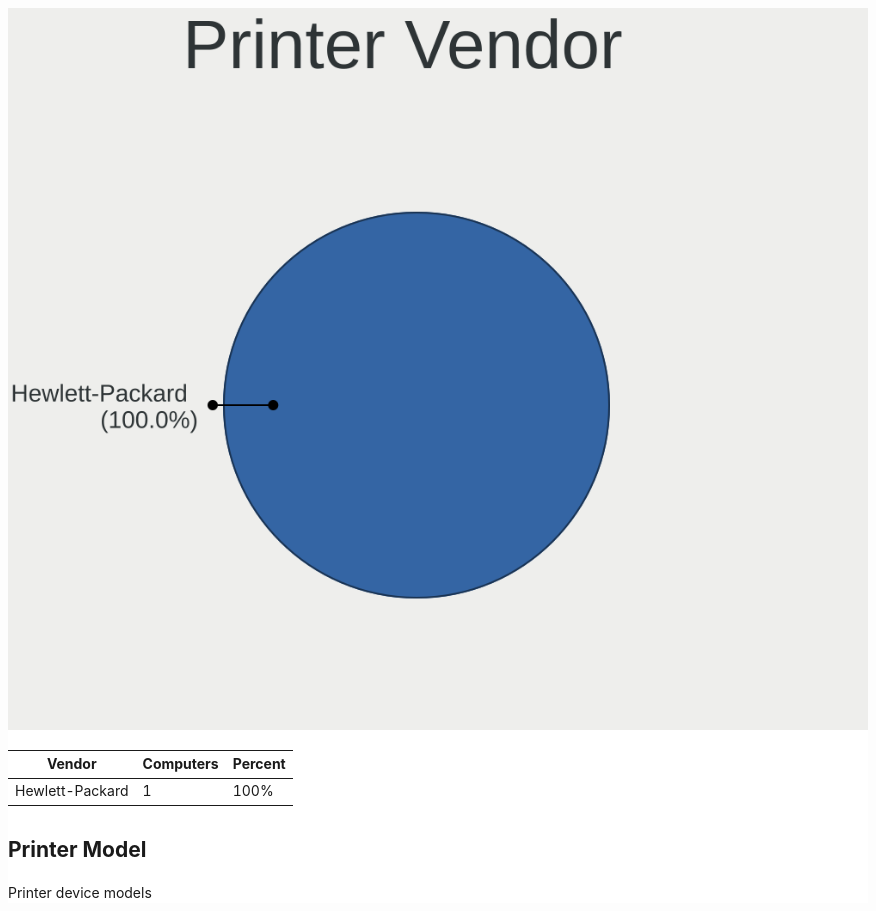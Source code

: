 ![Printer Vendor](./images/pie_chart/printer_vendor.svg)


| Vendor          | Computers | Percent |
|-----------------|-----------|---------|
| Hewlett-Packard | 1         | 100%    |

Printer Model
-------------

Printer device models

********

Prompt. From the data above, how many lines contain the word "Vendor"? Give the number alone.

Result. 2